◆ **Problem**:
Identify and pull out each line of the entries in which "写一遍代码" occurs.

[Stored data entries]
========
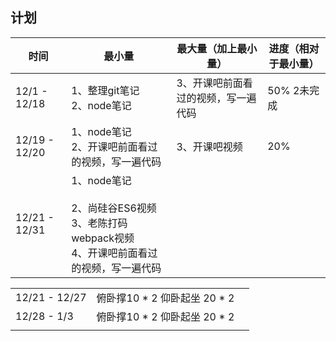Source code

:## 计划

| 时间          | 最小量                                                       | 最大量（加上最小量）                | 进度（相对于最小量） |
| ------------- | ------------------------------------------------------------ | ----------------------------------- | -------------------- |
| 12/1 - 12/18  | 1、整理git笔记<br />2、node笔记<br />                        | 3、开课吧前面看过的视频，写一遍代码 | 50%  2未完成         |
| 12/19 - 12/20 | 1、node笔记<br />2、开课吧前面看过的视频，写一遍代码         | 3、开课吧视频                       | 20%                  |
| 12/21 - 12/31 | 1、node笔记<br /><br />2、尚硅谷ES6视频<br />3、老陈打码webpack视频<br />4、开课吧前面看过的视频，写一遍代码 |                                     |                      |

|               |                               |      |
| ------------- | ----------------------------- | ---- |
| 12/21 - 12/27 | 俯卧撑10 * 2  仰卧起坐 20 * 2 |      |
| 12/28 - 1/3   | 俯卧撑10 * 2  仰卧起坐 20 * 2 |      |
|               |                               |      |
========
◆ **Task response**:
| 12/1 - 12/18  | 1、整理git笔记<br />2、node笔记<br />                        | 3、开课吧前面看过的视频，写一遍代码 | 50%  2未完成         |
| 12/19 - 12/20 | 1、node笔记<br />2、开课吧前面看过的视频，写一遍代码         | 3、开课吧视频                       | 20%                  |
| 12/21 - 12/31 | 1、node笔记<br /><br />2、尚硅谷ES6视频<br />3、老陈打码webpack视频<br />4、开课吧前面看过的视频，写一遍代码 |                                     |                      |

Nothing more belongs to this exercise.